Night King : Kebangkitan Sang Kucing Hitam
Chapter 11: Lapar
Lin Tian makan dengan begitu lahapnya, sampai ranjangnya bergoyang. Lin Hua yang menyaksikannya hanya bisa menepuk keningnya, tidak habis pikir. Jika diingat-ingat kembali, Lin Hua merasa malu dengan dirinya sendiri karena harus menangis untuk pria yang sebenernya baik-baik saja.
Dokter mengatakan, Lin Tian jatuh pingsan karena kelaparan yang membuat tubuhnya tidak lagi memiliki energi.
Lin Xiao yang sedari tadi diam sambil mengamati Lin Tian, akhirnya tertawa. Dia tertawa begitu keras, selanjutnya dia berjalan cukup cepat menuju ranjang Lin Tian.
"Kakak Lin.
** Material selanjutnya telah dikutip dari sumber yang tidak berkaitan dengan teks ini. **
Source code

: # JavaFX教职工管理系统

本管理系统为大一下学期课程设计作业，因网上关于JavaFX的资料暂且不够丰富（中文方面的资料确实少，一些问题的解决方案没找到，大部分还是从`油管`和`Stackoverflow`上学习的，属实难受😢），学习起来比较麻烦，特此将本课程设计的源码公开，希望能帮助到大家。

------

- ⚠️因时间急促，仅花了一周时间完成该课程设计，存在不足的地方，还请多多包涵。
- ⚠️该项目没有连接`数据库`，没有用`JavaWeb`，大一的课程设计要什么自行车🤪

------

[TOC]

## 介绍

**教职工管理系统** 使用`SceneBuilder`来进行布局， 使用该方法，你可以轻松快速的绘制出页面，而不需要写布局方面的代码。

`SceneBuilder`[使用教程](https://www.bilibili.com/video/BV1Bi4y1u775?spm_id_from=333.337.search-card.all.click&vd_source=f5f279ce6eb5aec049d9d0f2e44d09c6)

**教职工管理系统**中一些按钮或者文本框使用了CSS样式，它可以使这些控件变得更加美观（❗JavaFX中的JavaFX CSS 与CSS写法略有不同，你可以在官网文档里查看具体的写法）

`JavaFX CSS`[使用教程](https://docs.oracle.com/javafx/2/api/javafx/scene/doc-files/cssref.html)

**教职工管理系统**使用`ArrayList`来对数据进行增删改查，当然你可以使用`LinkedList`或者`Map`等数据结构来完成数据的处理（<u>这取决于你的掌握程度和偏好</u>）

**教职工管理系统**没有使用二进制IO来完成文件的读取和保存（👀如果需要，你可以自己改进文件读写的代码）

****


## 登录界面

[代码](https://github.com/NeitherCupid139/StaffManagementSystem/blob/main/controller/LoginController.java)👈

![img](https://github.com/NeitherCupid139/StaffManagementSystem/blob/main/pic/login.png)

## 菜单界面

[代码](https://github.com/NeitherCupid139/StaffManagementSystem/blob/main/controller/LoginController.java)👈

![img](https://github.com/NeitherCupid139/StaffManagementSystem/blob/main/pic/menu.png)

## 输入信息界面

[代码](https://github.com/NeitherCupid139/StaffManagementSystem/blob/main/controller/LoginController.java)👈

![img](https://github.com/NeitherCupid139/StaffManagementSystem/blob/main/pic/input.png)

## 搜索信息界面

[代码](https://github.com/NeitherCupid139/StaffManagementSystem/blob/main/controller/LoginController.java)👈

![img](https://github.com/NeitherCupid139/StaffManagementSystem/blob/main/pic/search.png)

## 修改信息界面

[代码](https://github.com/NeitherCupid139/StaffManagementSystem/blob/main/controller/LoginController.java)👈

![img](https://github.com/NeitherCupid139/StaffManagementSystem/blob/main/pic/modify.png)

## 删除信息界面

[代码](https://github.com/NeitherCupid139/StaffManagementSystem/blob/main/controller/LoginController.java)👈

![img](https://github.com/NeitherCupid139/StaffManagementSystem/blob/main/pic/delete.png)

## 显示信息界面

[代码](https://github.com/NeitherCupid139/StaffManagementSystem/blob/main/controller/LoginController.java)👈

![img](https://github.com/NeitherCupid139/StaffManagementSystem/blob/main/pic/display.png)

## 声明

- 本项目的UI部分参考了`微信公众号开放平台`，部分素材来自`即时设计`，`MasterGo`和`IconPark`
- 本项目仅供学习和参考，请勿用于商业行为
Aku sangat senang kau baik-baik saja," ucap Lin Xiao penuh dengan modus. Dia membuat ekspresi wajah memelas, seolah-olah bersedih dan mendekap Lin Tian dengan penuh kehangatan. Namun, matanya itu melirik ke arah makanan yang ada di atas ranjang.
"Syukurlah kau baik-baik saja. Itu tandanya Tuhan menyayangimu, Kak. Dia, sangat menyayangimu sampai peluru pun tidak bisa melukai tubuhmu, Kak," lanjut Lin Xiao tanpa menurunkan lirikannya pada makanan tersebut.
"Apa kau ingin memakannya juga?" tanya Lin Tian, spontan saja. Dia sebenernya sudah menebak arah pikiran Lin Xiao. Kedatangannya, sudah dapat Lin Tian rasakan sebagai cara pemuda itu untuk bisa mendapatkan perhatian dari dirinya.
Lin Xiao tersentak kaget, dia buru-buru mengambil jarak agar modusnya itu tidak diketahui oleh Lin Tian. Namun, sepertinya dugaan Lin Xiao meleset, faktanya Lin Tian sudah bisa merasakan kepura-puraan dari Lin Xiao ketika dirinya datang secara tiba-tiba.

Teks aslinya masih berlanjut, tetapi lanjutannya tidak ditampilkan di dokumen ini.